I think my mother was sent off to Cheltenham to have me because the family thought it would be safer than our home in Belsize Park. This had originally been built almost bang on top of a huge complex of railway lines going north out of London from Euston, St Pancras and others which were being heavily bombed by the Germans. Before the war my father had been training to be an architect at the London Brixton School of Building, and had joined up as something pretty lowly in the Royal Engineers. He was in bomb disposal in London and subsequently in camouflage in France. Bomb disposal in London apparently involved a lot of time spent in sewers where unexploded bombs often seemed to finish up. When we were old enough he would tell us stories of bomb disposal and the enormous rats down sewers. There was a particularly ghoulish tale of unearthing a coffin in a cemetery excavated to get at a bomb. The coffin contained what they guessed was the partially mummified body of a young woman, crouching. I didn’t tell my kids that story until I thought they were old enough to cope with it. Of course they might never have been, and in any case he might have made it up.

After the war, he went to work for Finchley Borough Council, and continued his architectural course at night school. We went to live in Woodside Park in north London and I went to the same little primary school that he had been to and was taught by the same teachers. He was very proud of working for Basil Spence on the 1951 festival of Britain, but getting nowhere working for the borough council. In 1950 we emigrated to Southern Rhodesia, now Zimbabwe and didn’t return to England until 1958. I might write about all of that another time.

Having returned to the UK I finished my formal education at Highgate School in north London, and went to Bristol University to be a vet in October 1961. I had a good time, failed some exams, and left to get a proper job and grow up.
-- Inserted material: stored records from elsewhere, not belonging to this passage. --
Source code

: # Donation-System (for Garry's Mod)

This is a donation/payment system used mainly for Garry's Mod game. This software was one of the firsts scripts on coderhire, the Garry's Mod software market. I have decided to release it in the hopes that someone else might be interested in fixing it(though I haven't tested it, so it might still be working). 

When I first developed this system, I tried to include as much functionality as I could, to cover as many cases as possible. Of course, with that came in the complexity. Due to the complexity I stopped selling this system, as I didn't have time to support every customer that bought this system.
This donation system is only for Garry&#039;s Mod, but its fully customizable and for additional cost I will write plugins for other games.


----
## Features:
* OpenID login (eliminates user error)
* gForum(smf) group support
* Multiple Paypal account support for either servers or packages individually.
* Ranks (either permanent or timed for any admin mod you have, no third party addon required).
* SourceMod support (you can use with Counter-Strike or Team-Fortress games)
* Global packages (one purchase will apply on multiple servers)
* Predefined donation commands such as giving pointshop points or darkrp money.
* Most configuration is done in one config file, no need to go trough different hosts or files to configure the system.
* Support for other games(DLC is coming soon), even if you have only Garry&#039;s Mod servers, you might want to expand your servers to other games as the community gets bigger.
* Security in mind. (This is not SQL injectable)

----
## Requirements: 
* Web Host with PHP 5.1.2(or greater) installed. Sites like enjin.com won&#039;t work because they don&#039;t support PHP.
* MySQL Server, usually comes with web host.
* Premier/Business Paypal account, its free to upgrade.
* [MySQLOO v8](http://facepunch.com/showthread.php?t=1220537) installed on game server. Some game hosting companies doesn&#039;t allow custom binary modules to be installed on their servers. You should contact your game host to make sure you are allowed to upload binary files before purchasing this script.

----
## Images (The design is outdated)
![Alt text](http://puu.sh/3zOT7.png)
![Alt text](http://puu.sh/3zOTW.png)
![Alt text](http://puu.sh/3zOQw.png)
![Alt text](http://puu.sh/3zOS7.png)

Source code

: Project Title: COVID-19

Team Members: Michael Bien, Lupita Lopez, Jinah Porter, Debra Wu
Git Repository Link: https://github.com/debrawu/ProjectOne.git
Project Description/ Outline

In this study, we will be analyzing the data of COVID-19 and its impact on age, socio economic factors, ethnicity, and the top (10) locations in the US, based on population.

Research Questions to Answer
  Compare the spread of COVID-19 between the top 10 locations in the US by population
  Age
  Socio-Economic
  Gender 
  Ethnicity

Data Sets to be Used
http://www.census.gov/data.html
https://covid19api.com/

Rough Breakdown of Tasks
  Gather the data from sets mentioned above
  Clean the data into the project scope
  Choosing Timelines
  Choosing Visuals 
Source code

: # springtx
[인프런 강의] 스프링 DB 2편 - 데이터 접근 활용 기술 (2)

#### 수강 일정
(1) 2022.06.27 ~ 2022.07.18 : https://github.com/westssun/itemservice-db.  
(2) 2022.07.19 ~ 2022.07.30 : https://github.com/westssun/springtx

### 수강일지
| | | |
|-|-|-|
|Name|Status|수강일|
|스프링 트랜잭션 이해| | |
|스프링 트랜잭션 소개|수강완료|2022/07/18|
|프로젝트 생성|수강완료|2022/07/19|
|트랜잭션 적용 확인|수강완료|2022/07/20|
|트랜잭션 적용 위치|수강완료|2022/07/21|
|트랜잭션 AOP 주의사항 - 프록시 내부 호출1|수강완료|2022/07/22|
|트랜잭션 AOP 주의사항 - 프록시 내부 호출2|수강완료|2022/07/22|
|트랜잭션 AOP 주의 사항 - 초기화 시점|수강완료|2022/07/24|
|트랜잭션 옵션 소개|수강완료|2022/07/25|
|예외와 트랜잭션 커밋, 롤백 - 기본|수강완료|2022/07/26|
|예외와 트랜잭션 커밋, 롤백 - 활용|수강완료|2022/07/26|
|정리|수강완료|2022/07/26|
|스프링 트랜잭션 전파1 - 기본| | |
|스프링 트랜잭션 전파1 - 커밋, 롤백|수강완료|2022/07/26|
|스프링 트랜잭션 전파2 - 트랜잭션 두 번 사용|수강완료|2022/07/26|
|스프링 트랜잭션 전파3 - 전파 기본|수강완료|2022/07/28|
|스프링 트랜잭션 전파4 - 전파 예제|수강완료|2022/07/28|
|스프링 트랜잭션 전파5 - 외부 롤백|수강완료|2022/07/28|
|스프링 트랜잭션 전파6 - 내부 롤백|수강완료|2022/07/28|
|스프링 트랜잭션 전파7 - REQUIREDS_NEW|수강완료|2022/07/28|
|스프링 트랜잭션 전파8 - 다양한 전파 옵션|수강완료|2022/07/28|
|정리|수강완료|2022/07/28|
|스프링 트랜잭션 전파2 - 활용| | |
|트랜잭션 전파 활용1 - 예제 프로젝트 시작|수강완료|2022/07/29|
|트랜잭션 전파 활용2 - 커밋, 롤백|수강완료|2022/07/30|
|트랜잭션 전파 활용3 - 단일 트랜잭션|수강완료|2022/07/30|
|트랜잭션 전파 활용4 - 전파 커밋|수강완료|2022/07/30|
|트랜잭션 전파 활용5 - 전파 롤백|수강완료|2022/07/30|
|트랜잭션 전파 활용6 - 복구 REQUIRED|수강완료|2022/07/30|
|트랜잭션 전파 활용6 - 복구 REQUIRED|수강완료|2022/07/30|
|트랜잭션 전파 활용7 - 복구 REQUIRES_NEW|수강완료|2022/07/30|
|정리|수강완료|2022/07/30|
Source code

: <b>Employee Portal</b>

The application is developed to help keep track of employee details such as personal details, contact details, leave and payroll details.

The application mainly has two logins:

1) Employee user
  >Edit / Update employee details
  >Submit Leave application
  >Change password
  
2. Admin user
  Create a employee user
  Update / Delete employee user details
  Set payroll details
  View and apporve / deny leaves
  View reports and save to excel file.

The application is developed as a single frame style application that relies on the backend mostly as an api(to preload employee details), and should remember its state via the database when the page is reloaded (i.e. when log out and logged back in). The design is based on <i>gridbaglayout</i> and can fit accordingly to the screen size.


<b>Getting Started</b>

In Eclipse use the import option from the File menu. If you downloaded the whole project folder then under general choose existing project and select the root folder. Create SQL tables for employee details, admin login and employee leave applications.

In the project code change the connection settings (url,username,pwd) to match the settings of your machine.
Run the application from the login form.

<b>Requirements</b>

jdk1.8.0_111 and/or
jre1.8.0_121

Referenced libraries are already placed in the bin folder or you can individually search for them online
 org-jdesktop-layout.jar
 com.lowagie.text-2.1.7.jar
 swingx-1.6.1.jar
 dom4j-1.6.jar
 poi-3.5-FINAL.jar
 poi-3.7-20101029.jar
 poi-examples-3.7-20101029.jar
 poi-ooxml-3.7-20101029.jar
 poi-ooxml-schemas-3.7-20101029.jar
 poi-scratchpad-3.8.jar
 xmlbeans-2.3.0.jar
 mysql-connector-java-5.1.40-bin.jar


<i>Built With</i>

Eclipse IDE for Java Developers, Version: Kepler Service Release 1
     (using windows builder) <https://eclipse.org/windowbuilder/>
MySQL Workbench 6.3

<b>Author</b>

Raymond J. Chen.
Pam and I got married in July 1963. Jonathan was born in March 1964 and by 1970 we had four children, a house, a mortgage and a dog.

By 1980 I had worked for Xerox Corporation, Granada, Mitsubishi, run management courses in Human Communications at Rolls Royce Technical College, set up my own remarkably unsuccessful microfilm company and in 1979 had been elected a Bristol City Councillor at the beginning of the reign of Thatcher. I might have to write about that some other time as well.

In 1983 Pam and I were divorced after twenty years of marriage, and Claire and I were married in December 1984. I set out on a new career of doing small works building repairs and sticking old buildings together which kept me happily out of trouble until I retired in 2006.

It was then that I was delighted to discover what interesting things people would let you do if you didn’t want any money for doing them.

I embarked on a series of projects some of which involved building things and others about going to places. And there are those consisting largely of me banging on about things I care about or things that I think could be done to make the world a better place. They are all probably somewhere on this website for your improvement, diversion or amusement.

Now 80, and therefore properly classed as ancient, I am somewhat surprised to still be here and apparently in fairly decent working order.